Shapiro was one of the five speakers in the "State of the Science" workshop section. He has been monitoring Central Valley's butterfly population since 1972 and maintains a website on his research.
In his presentation, Shapiro declared that "monarchs are on life support in California, and we are reduced to prescribing placebos."

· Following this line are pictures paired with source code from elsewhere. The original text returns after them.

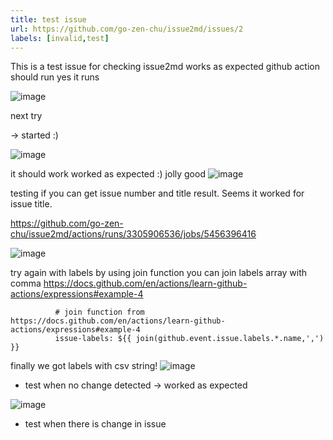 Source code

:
 ```yaml
---
title: test issue
url: https://github.com/go-zen-chu/issue2md/issues/2
labels: [invalid,test]
---
```

This is a test issue for checking issue2md works as expected
github action should run
yes it runs

![image](https://user-images.githubusercontent.com/1454332/196034659-04a85305-b238-4490-8523-f6c7fa69c60d.png)

next try

→ started :)

![image](https://user-images.githubusercontent.com/1454332/196034766-ccb3cf1b-385d-47fb-8bcd-bd6209317144.png)

it should work
worked as expected :) jolly good
![image](https://user-images.githubusercontent.com/1454332/197346843-652a1a76-cf76-4ad1-9013-fb2df57361b4.png)

testing if you can get issue number and title
result. Seems it worked for issue title.

https://github.com/go-zen-chu/issue2md/actions/runs/3305906536/jobs/5456396416

![image](https://user-images.githubusercontent.com/1454332/197375337-47f30d94-2f80-4dbf-b2a8-d735d5bab495.png)

try again with labels
by using join function you can join labels array with comma
https://docs.github.com/en/actions/learn-github-actions/expressions#example-4

```
          # join function from https://docs.github.com/en/actions/learn-github-actions/expressions#example-4
          issue-labels: ${{ join(github.event.issue.labels.*.name,',') }}
```
finally we got labels with csv string!
![image](https://user-images.githubusercontent.com/1454332/197384129-f9dafcc5-524e-4a8e-899c-203604fc3e63.png)

- test when no change detected → worked as expected

![image](https://user-images.githubusercontent.com/1454332/199508391-5e92fdde-92c9-4b89-9a78-f69406a05722.png)

- test when there is change in issue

"Consider a doctor faced with a patient in rapid decline," Shapiro told the group. "All tests have failed to identify the cause. What is the doctor to do? You can't prescribe treatment for an undiagnosed illness, can you? You can make a wild stab at a prescription on the basis that the patient is going to die anyway, and MAYBE, just maybe, this drug will do some good. Or you can prescribe a placebo, just to reassure the patient that you are doing something. That's where things get interesting. Occasionally a patient improves drastically on a placebo. Maybe he would have improved anyway; there's no way of knowing. Suppose our patient has a complete remission despite having received only a placebo. Does our doctor convince himself the placebo cured him? As of right now, the Monarch is on life support in California, and we are reduced to prescribing placebos. If our patient comes back from the brink—as history suggests it may well—will we convince ourselves that our placebos worked? Probably. And that's not how to do science. That's what philosophers call the fallacy of post hoc, ergo propter hoc. We can do can do better than that!" (Read his presentation on a Bug Squad blog.)
Meanwhile, we know there's at least one monarch in Vacaville...Maybe it's a female and will return to lay eggs on our milkweed. We can only hope.